**Prompt**
Bring together all lines from the listing below that contain the string "instructions".

**Material provided**
○ ○ ○ ○

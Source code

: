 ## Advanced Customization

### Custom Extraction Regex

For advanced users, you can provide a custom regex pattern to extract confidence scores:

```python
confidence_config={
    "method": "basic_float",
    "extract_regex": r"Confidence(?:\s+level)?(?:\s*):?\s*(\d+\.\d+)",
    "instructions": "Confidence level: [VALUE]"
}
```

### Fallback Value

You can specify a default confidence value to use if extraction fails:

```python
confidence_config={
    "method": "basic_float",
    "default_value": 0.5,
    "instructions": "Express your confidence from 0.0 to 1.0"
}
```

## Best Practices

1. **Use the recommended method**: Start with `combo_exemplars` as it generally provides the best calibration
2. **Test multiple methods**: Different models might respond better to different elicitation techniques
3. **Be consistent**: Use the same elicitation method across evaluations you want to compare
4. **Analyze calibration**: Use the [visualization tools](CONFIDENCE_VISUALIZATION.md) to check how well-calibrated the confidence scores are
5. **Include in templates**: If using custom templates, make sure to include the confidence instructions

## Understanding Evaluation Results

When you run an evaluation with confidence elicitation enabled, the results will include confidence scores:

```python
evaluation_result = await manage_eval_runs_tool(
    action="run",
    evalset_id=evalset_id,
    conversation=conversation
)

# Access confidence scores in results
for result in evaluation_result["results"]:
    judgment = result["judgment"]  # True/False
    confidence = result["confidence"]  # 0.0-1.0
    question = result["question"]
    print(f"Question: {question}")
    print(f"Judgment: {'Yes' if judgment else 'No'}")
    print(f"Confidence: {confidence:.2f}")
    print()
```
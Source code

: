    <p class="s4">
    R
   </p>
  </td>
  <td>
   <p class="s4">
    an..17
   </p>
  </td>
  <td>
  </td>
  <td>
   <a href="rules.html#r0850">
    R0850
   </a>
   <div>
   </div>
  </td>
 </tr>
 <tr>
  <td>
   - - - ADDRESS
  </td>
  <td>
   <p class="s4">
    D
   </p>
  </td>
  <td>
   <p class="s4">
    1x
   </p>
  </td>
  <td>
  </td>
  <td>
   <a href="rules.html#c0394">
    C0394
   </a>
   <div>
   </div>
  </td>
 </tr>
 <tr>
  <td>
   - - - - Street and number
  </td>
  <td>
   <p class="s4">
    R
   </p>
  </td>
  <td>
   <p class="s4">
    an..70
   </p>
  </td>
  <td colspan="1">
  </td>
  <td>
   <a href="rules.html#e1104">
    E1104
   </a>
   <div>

○ ○ ○ ○

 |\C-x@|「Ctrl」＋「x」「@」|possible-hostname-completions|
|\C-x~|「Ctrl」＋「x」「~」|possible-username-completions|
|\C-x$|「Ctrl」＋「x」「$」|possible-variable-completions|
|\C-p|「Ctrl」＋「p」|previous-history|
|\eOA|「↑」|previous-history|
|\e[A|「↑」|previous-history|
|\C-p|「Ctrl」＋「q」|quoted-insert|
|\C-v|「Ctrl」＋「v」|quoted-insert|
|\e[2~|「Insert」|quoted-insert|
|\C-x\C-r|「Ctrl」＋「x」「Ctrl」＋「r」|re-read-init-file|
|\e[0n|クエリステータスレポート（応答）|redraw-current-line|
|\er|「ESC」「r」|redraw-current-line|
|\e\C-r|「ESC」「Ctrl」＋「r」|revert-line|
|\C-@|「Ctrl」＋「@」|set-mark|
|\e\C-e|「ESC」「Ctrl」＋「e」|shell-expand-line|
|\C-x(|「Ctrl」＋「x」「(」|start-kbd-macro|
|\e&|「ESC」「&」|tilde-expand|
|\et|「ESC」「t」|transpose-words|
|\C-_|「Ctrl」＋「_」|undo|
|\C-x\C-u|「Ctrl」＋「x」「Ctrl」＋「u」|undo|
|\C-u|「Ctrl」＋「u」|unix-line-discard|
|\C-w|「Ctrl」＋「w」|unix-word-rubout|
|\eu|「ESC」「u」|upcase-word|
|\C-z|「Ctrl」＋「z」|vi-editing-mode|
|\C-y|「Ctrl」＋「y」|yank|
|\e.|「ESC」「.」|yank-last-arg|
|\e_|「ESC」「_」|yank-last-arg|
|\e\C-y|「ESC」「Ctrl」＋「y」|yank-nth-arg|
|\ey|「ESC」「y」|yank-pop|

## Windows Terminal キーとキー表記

○ ○ ○ ○

**Task output**
    "instructions": "Confidence level: [VALUE]"
    "instructions": "Express your confidence from 0.0 to 1.0"
5. **Include in templates**: If using custom templates, make sure to include the confidence instructions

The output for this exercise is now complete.